26 June 2007 18:04 by tonyrogerson

# re: To cluster of not

Hi Simon,

The whole point about my entry is that the rows are scattered and out of order when stored with a heap, that is not the case when you use a clustered index. Take the order detail table, the primary key would be order_id, say you had an index on order_entry_date; in the clustered index approach the order_id would implicitly be part of that clustered index and rows held in order_id order, however on the heap it would not, but if you include it you are still leap frogging throughout the database using RID's - its' not good and causes a lot of expensive physical IO's because in a heap the rows are out of order and stored scattered across pages in the database and you cannot defrag them without outage.

Absolutely agree Simon, you must know index internals but you must also understand how data is stored and accessed on disk and within the database, not to mention the pattern of data within your application that you are indexing.

Heaps still suck - just ask any Sage DBA.

Tony.

27 June 2007 08:55 by Colin Leversuch-Roberts

# re: To cluster of not

well the main thing about a clustered index is that it allows you to remove leaf( table ) level fragmentation, when I did my OU computer stuff many years ago I seem to remember the definition of a heap was a table that accepts data only, no updates and no deletes - sort of like a queue ( ish ) heaps are fine if they only ever insert - anything else and you end up with fragmentation which increases io and degrades performance.

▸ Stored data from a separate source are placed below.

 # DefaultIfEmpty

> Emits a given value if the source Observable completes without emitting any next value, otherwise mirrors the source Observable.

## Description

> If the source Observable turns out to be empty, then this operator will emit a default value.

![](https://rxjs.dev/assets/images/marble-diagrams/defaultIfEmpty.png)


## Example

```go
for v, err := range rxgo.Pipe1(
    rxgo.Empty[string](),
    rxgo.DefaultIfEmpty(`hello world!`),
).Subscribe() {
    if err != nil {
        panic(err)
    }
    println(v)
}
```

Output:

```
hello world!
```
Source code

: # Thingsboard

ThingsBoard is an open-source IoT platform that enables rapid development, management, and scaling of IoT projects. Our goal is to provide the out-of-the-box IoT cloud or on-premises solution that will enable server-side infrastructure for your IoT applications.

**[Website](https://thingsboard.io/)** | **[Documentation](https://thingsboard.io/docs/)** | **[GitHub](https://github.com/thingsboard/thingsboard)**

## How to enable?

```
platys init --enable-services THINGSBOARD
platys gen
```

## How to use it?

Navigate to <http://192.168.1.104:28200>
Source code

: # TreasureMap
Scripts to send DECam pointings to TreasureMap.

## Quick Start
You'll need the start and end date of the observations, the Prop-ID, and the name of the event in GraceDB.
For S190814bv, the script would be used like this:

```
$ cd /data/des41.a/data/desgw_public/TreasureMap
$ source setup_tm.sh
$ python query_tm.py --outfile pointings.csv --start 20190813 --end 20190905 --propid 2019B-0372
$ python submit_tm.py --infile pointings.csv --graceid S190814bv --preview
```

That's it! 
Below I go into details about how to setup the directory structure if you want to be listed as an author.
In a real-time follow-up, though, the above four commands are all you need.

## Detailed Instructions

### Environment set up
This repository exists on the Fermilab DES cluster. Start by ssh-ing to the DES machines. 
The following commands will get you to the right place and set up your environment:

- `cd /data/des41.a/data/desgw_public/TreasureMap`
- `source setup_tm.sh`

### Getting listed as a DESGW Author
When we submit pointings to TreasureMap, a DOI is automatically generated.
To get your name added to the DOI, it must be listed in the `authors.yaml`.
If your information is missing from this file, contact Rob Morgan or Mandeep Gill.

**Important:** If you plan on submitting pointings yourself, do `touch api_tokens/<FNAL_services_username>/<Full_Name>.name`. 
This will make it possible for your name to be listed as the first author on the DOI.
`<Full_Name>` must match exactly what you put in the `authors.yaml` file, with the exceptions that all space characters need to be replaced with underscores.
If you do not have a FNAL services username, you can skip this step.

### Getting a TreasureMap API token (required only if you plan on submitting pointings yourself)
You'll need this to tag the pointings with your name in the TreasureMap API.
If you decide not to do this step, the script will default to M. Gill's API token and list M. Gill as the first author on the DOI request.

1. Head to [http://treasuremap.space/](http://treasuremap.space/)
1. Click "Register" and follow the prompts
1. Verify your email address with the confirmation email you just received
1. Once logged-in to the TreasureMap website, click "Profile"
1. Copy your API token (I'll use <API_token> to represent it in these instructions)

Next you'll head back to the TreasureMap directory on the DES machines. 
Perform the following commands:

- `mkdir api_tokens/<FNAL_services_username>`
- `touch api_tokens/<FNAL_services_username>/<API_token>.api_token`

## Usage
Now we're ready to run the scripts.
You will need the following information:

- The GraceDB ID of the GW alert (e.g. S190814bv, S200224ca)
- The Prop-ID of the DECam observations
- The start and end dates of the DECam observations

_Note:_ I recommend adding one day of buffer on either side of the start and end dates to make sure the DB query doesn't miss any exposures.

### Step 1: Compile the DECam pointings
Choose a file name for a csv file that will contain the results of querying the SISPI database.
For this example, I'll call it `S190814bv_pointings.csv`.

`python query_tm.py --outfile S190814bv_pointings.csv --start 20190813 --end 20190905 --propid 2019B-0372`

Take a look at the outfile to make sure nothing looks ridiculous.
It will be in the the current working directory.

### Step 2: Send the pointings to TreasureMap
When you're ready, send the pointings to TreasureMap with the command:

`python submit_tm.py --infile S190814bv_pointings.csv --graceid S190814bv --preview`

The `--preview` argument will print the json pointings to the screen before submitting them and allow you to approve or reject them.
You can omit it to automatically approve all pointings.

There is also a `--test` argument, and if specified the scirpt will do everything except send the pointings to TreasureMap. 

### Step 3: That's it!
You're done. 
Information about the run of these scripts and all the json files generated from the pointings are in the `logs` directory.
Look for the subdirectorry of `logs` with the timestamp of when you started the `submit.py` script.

I'm actually writing a post on a slightly different aspect of this - held up by the test server being rebuilt - I have to agree with Tony, Heaps are just bad news in a database esp when you get into terabytes.

27 June 2007 13:32 by Simon Sabin

# Re: To cluster of not

Thats a very dangerous statement, firstly very few people deal with terabytes, secondly even fewer have tables of terabyte size. Heap tables have their place and can be more performant than clustered tables. Why give your granny a ferarri to do to the shops. You need to understand your workload of your application and how it is being addressed by the database design

27 June 2007 15:20 by Colin Leversuch-Roberts

# re: To cluster of not

perhaps a working example of where not having a clustered index gives better performance? On a table of say, at least 1 million rows? ( forget the terabytes for now! )

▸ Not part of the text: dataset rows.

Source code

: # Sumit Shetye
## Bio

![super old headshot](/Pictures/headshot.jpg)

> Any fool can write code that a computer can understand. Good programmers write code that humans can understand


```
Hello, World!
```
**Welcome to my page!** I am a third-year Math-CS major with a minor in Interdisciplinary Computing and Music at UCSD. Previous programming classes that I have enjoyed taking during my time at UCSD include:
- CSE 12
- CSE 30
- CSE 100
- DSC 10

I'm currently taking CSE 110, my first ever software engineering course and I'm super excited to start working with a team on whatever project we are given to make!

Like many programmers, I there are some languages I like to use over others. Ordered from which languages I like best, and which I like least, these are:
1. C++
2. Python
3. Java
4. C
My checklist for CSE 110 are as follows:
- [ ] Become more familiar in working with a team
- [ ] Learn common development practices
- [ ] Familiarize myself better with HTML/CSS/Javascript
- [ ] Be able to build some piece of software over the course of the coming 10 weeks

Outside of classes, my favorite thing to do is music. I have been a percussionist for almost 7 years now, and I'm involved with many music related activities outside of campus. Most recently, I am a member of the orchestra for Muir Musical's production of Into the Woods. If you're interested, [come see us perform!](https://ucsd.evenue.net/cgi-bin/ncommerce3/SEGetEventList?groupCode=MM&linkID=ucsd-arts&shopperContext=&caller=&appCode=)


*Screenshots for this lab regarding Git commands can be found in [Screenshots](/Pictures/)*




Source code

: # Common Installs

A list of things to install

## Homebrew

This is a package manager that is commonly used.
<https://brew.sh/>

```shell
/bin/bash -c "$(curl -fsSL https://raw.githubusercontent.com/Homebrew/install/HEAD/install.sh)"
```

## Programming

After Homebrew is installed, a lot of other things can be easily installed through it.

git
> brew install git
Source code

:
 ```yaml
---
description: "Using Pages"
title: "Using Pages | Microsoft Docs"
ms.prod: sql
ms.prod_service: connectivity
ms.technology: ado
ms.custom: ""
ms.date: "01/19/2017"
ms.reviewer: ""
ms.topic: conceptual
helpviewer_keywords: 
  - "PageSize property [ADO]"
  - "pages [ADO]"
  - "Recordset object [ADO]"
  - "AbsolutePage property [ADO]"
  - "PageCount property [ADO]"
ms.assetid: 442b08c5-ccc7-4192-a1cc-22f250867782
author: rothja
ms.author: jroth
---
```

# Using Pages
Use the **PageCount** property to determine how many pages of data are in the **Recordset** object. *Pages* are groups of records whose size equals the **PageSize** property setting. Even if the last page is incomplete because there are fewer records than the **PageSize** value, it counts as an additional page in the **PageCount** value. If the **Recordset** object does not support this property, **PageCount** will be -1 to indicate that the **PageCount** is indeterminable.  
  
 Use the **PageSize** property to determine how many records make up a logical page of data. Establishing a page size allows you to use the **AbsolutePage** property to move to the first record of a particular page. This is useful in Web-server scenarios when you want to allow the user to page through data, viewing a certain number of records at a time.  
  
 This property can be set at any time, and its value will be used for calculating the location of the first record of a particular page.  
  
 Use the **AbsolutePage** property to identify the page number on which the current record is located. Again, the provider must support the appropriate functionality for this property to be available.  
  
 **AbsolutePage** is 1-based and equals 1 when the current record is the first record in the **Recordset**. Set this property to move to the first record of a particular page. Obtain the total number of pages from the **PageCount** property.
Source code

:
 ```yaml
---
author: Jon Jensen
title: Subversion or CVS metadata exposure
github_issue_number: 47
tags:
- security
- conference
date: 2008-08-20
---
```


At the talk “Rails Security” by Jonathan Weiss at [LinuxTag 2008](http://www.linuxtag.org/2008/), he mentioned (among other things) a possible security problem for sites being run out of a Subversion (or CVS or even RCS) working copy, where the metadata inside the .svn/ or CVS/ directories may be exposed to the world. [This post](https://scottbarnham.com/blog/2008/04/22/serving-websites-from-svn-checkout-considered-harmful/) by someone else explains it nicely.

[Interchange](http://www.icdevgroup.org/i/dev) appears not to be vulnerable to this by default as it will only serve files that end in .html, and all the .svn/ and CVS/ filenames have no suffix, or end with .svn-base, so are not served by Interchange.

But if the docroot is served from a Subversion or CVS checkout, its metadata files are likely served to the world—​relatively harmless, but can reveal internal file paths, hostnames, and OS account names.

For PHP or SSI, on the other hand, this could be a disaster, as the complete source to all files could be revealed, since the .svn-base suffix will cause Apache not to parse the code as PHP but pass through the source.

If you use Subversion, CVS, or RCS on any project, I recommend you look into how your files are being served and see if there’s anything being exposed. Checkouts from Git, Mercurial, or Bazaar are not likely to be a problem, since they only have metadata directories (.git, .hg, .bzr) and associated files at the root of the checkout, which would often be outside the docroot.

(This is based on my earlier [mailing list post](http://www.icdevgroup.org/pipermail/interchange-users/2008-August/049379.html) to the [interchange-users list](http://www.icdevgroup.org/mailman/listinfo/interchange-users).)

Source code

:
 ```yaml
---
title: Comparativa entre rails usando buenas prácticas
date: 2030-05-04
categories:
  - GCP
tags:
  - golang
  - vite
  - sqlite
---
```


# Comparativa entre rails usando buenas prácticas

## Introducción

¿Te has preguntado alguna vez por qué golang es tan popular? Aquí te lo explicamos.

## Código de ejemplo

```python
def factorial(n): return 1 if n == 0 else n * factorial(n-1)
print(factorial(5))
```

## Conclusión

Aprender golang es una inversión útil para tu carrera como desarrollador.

I do agree however about understanding workloads btw. ( granny + ferrari well that's a question of style surely - sorry ) Often databases and tables are not ideal too. When faced with queries I cannot alter I've sometimes found that defining a non unique clustered index ( yes i know what happens underneath the covers ) will produce less io by a clustered index scan vs a table scan , mainly beacuse the clustered index will be used despite poor selectivity - unlike a non clustered index - again this was on tables with many millions of rows and as always "it just depends" but for reasonable size tables I'd always want a clustered index.